* **EXERCISE DETAILS**
Would you copy only the lines below, beginning with the one that contains "- 2. Risicoanalyse" and running through the last entry line?

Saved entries
# # # # # # #

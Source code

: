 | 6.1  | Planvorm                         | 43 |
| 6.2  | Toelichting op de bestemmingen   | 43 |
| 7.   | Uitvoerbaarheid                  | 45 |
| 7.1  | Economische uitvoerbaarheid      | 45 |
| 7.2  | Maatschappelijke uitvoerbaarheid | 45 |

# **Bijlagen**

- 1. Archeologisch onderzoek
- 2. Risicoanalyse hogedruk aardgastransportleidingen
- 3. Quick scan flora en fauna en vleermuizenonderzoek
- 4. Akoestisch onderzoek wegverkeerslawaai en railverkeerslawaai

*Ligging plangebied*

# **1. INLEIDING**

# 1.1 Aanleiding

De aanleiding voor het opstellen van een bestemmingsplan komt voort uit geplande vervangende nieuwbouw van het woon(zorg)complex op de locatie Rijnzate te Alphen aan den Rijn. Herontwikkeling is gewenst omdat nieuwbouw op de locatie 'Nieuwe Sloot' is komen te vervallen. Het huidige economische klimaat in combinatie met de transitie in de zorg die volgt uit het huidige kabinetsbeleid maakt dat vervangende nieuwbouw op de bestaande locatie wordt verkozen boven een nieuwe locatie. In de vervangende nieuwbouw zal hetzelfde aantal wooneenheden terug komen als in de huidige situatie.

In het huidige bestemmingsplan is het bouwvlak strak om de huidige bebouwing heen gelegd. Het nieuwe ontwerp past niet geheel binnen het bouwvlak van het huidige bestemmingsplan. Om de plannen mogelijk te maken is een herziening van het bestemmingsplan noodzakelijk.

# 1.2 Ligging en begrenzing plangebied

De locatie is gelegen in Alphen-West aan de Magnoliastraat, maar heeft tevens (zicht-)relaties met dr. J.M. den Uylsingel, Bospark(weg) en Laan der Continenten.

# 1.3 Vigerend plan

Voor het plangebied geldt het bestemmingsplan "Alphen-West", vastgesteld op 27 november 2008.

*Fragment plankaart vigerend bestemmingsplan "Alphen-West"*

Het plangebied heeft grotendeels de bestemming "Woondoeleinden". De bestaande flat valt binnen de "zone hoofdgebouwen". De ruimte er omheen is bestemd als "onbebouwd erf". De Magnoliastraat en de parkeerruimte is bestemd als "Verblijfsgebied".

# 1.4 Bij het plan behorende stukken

# # # # # # #

* **SOLVED EXERCISE**
- 2. Risicoanalyse hogedruk aardgastransportleidingen
- 3. Quick scan flora en fauna en vleermuizenonderzoek
- 4. Akoestisch onderzoek wegverkeerslawaai en railverkeerslawaai

*Ligging plangebied*

# **1. INLEIDING**

# 1.1 Aanleiding

De aanleiding voor het opstellen van een bestemmingsplan komt voort uit geplande vervangende nieuwbouw van het woon(zorg)complex op de locatie Rijnzate te Alphen aan den Rijn. Herontwikkeling is gewenst omdat nieuwbouw op de locatie 'Nieuwe Sloot' is komen te vervallen. Het huidige economische klimaat in combinatie met de transitie in de zorg die volgt uit het huidige kabinetsbeleid maakt dat vervangende nieuwbouw op de bestaande locatie wordt verkozen boven een nieuwe locatie. In de vervangende nieuwbouw zal hetzelfde aantal wooneenheden terug komen als in de huidige situatie.

In het huidige bestemmingsplan is het bouwvlak strak om de huidige bebouwing heen gelegd. Het nieuwe ontwerp past niet geheel binnen het bouwvlak van het huidige bestemmingsplan. Om de plannen mogelijk te maken is een herziening van het bestemmingsplan noodzakelijk.

# 1.2 Ligging en begrenzing plangebied

De locatie is gelegen in Alphen-West aan de Magnoliastraat, maar heeft tevens (zicht-)relaties met dr. J.M. den Uylsingel, Bospark(weg) en Laan der Continenten.

# 1.3 Vigerend plan

Voor het plangebied geldt het bestemmingsplan "Alphen-West", vastgesteld op 27 november 2008.

*Fragment plankaart vigerend bestemmingsplan "Alphen-West"*

Het plangebied heeft grotendeels de bestemming "Woondoeleinden". De bestaande flat valt binnen de "zone hoofdgebouwen". De ruimte er omheen is bestemd als "onbebouwd erf". De Magnoliastraat en de parkeerruimte is bestemd als "Verblijfsgebied".

# 1.4 Bij het plan behorende stukken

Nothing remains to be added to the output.